|Baked zucchini takes on an almost floral flavour when its baked for an hour with onion and garlic.|
When I was in high school my mom used to make this for me. It was a great veggie side for fall and something that I could easily make on my own if I had to work the evening shift at our local inn. Through high school I worked at Shadow Lawn Inn, a lovely Victorian home that also happened to be our next door neighbour.
It was an ideal job. The owners, Willie and Jean Ward, were the best bosses a newbie like me could ever hope to have plus I could run out the door five minutes before my shift.
This baked zucchini recipe is my favourite way to eat zucchini. When it’s baked for a long time with garlic and onions the zucchini takes on a bit of a floral flavour and the texture, as it breaks down, is almost creamy. Topped with cheese that gets brown and bubbly, it’s as lovely as it is delicious.

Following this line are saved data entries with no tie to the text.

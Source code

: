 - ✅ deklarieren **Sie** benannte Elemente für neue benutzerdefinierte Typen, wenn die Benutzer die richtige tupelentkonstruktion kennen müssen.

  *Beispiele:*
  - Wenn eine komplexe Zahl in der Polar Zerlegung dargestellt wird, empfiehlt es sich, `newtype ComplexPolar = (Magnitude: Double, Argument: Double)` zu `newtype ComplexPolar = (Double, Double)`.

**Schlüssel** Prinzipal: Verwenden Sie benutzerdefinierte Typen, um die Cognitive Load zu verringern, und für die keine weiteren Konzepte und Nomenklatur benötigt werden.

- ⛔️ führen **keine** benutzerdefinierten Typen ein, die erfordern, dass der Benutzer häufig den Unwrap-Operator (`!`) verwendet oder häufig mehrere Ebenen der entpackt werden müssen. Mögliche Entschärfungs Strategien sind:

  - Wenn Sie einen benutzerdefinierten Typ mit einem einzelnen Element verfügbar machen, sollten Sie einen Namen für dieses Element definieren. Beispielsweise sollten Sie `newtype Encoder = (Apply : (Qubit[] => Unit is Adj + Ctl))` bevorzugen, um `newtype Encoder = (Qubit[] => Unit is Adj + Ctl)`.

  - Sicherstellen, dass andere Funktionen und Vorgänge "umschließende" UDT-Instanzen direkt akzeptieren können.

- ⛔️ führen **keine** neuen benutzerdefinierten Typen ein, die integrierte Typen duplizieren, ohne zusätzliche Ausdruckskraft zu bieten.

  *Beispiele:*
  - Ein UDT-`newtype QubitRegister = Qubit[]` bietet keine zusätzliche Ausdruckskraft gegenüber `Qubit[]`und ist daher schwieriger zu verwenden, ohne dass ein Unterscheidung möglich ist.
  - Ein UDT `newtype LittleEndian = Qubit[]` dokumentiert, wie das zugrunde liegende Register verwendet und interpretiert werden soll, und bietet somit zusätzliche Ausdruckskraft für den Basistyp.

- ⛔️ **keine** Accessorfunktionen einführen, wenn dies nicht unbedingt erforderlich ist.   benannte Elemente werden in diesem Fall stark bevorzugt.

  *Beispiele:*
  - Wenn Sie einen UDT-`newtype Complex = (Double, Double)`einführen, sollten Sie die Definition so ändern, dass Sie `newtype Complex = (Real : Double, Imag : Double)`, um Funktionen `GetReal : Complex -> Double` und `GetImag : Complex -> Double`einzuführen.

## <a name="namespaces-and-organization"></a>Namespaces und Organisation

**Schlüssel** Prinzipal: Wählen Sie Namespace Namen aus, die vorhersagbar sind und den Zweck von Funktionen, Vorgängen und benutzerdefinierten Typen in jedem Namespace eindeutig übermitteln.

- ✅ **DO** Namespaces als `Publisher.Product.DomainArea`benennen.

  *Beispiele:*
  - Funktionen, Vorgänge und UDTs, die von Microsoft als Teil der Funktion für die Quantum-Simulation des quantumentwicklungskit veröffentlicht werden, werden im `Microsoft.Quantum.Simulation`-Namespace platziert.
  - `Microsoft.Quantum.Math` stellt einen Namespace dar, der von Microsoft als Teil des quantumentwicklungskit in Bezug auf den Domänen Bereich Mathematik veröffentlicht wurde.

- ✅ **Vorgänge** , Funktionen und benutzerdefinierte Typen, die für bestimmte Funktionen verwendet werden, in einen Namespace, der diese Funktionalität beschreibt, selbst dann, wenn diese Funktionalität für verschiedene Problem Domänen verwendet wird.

And it’s dead simple to make.
Garlic Baked Zucchini with Cheese and Red Onion
- 1 small red onion, sliced thinly
- 1 medium zucchini, cut in half lengthwise and cut into half moons
- 1-2 cloves of garlic, pressed
- 1/4 cup fresh herbs, chopped
- Pinch of salt and a generous sprinkling of black pepper
- About 1/2 cut shredded cheese (I prefer extra old cheddar)
- Toss all ingredients except cheese in a bowl until well combined.
- Spill into a lightly oiled baking dish.
- Sprinkle with chees
- Bake at 375 F for 45 minutes or until it bubbly and cheese is nicely browned.